Title: | Optimal Binning of Data |
---|---|
Description: | Defines thresholds for breaking data into a number of discrete levels, minimizing the (mean) squared error within all bins. |
Authors: | Greg Kreider [aut, cre] |
Maintainer: | Greg Kreider <[email protected]> |
License: | BSD_3_clause + file LICENSE |
Version: | 1.4 |
Built: | 2024-12-19 06:47:44 UTC |
Source: | CRAN |
assign.optbin
returns an object with the same shape as the input
data and values replaced by bin numbers.
assign.optbin(x, binspec, extend.upper=FALSE, by.value=FALSE)
assign.optbin(x, binspec, extend.upper=FALSE, by.value=FALSE)
x |
numeric data to assign |
binspec |
an optimal binning partition |
extend.upper |
if true then any value in x above the last bin is assigned to that bin, otherwise its bin is set to NA |
by.value |
if true then return average value for bin instead of bin numbers |
Replaces the values in a copy of the input data by the bin number it belongs to, or by the bin average value with by.value. The lowest bin always extends to -Inf. The extend.upper argument can open the last bin to +Inf if true. Use this function to get in-place bin assignments for the unsorted data that was passed to optbin.

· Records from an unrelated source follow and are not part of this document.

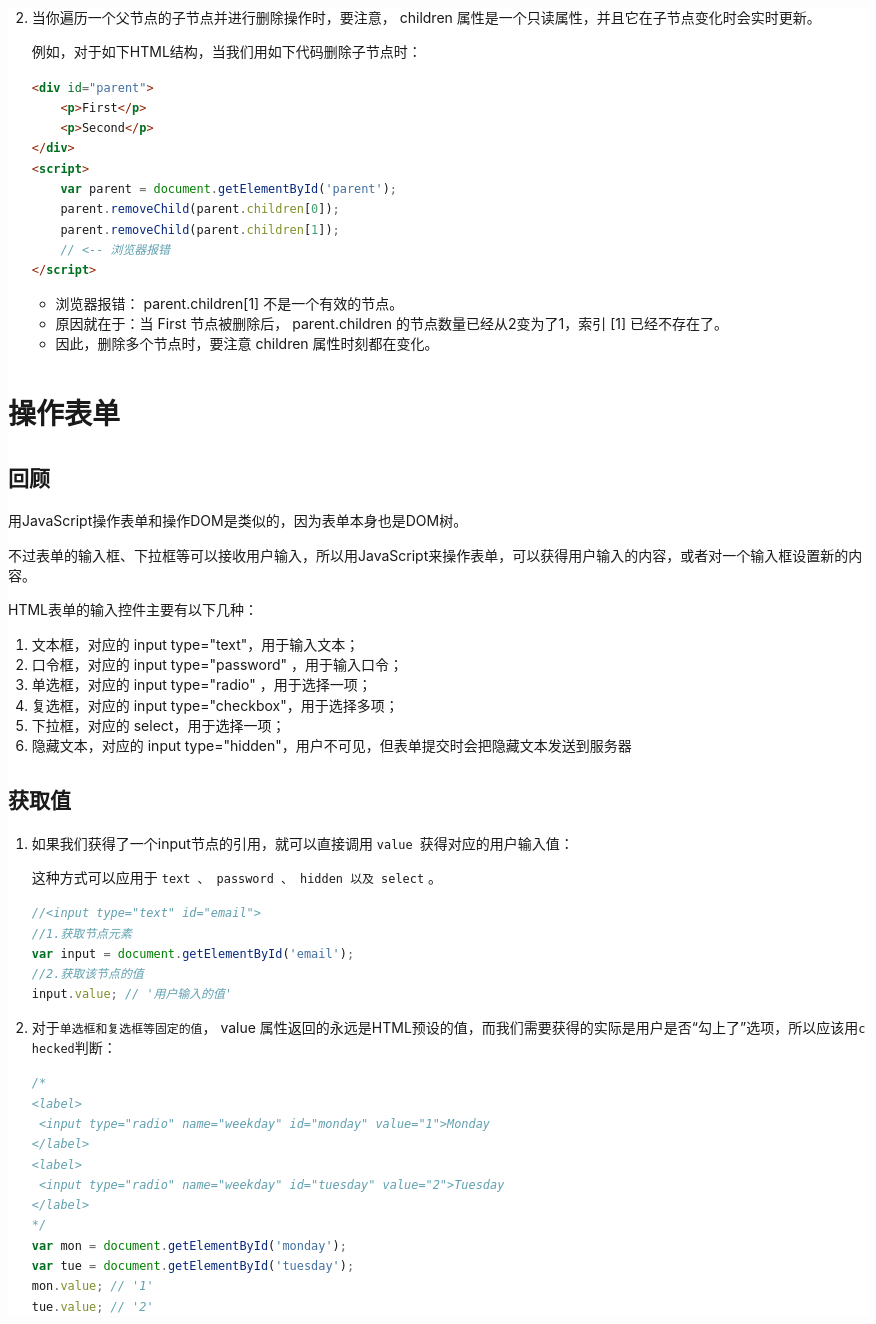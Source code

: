 2. 当你遍历一个父节点的子节点并进行删除操作时，要注意， children 属性是一个只读属性，并且它在子节点变化时会实时更新。

   例如，对于如下HTML结构，当我们用如下代码删除子节点时：

   ```html
   <div id="parent">
       <p>First</p>
       <p>Second</p>
   </div>
   <script>
       var parent = document.getElementById('parent');
       parent.removeChild(parent.children[0]);
       parent.removeChild(parent.children[1]); 
       // <-- 浏览器报错
   </script>
   ```

   - 浏览器报错： parent.children[1] 不是一个有效的节点。
   - 原因就在于：当 First 节点被删除后， parent.children 的节点数量已经从2变为了1，索引 [1] 已经不存在了。
   - 因此，删除多个节点时，要注意 children 属性时刻都在变化。

# 操作表单

## 回顾

用JavaScript操作表单和操作DOM是类似的，因为表单本身也是DOM树。

不过表单的输入框、下拉框等可以接收用户输入，所以用JavaScript来操作表单，可以获得用户输入的内容，或者对一个输入框设置新的内容。

HTML表单的输入控件主要有以下几种：

1. 文本框，对应的 input type="text"，用于输入文本；
2. 口令框，对应的 input type="password" ，用于输入口令；
3. 单选框，对应的 input type="radio" ，用于选择一项；
4. 复选框，对应的 input type="checkbox"，用于选择多项；
5. 下拉框，对应的 select，用于选择一项；
6. 隐藏文本，对应的 input type="hidden"，用户不可见，但表单提交时会把隐藏文本发送到服务器

## 获取值

1. 如果我们获得了一个input节点的引用，就可以直接调用 `value `获得对应的用户输入值：

   这种方式可以应用于 `text 、 password 、 hidden 以及 select` 。

   ```javascript
   //<input type="text" id="email">
   //1.获取节点元素
   var input = document.getElementById('email');
   //2.获取该节点的值
   input.value; // '用户输入的值'
   ```

2. 对于`单选框和复选框等固定的值`， value 属性返回的永远是HTML预设的值，而我们需要获得的实际是用户是否“勾上了”选项，所以应该用` checked `判断：

   ```javascript
   /*
   <label>
   	<input type="radio" name="weekday" id="monday" value="1">Monday
   </label>
   <label>
   	<input type="radio" name="weekday" id="tuesday" value="2">Tuesday
   </label>
   */
   var mon = document.getElementById('monday');
   var tue = document.getElementById('tuesday');
   mon.value; // '1'
   tue.value; // '2'
   ```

An object of the same shape as the data.
d <- c(rnorm(30, mean=10, sd=2), rnorm(40, mean=20, sd=2), rnorm(30, mean=30, sd=3)) binned <- optbin(d, 3) assign.optbin(d, binned)
d <- c(rnorm(30, mean=10, sd=2), rnorm(40, mean=20, sd=2), rnorm(30, mean=30, sd=3)) binned <- optbin(d, 3) assign.optbin(d, binned)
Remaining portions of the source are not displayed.